23.03.2021

Regionale Wirtschaft weiter ausgebremst

Zu Ostern und bis weit in den April gibt es auch nach den gestrigen Bund-Länder-Beschlüssen wieder keine planbare Perspektive für Handel, Tourismus, Hotellerie, Gastronomie und Kulturwirtschaft. Die Hoffnungen auf einen Strategiewechsel bei den Corona-Auflagen für die Wirtschaft mit kurzfristig möglichen Öffnungsschritten wurden gestern Nacht weitestgehend ausgebremst.

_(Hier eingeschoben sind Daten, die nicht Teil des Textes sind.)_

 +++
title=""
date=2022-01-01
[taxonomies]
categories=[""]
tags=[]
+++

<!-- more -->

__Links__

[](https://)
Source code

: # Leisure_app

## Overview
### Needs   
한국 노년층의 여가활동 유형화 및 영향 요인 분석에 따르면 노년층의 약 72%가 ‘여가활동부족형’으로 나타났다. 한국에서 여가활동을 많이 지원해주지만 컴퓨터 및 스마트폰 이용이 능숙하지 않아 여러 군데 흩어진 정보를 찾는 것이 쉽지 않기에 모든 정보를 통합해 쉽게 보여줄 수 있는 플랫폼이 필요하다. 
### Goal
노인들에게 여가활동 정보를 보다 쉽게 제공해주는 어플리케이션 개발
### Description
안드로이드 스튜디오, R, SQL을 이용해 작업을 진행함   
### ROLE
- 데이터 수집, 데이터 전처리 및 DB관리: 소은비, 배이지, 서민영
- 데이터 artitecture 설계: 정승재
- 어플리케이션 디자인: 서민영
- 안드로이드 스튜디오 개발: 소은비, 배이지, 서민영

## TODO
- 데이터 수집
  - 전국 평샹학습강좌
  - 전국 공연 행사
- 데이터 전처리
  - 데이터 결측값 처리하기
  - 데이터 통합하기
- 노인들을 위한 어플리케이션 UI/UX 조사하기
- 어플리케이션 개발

„Die Betriebe stehen branchenübergreifend mit fertigen Hygienekonzepten in den Startlöchern und warten seit Monaten auf eine Öffnungsperspektive, die ihnen einen Weg aus der Krise ermöglicht“, sagt Maike Bielfeldt, Hauptgeschäftsführerin der IHK Hannover. „Die Enttäuschung in der regionalen Wirtschaft seit heute Nacht sitzt tief. Wieder verlieren die Betriebe durch fortgeschriebene Lockdowns und Notbremsen wertvolle Zeit für den Neustart, die sie bei wachsenden wirtschaftlichen Schäden oftmals nicht mehr haben, vielen Betrieben geht gerade die Luft aus.“ Die durch den Lockdown hart getroffenen Unternehmen brauchen dringend eine Perspektive und ganz akut eine schnelle finanzielle Unterstützung für ihr wirtschaftliches Überleben. Die auf dem Bund-Länder-Gipfel angekündigten zusätzlichen Hilfen müssen aber auch unkompliziert bei den Betrieben ankommen.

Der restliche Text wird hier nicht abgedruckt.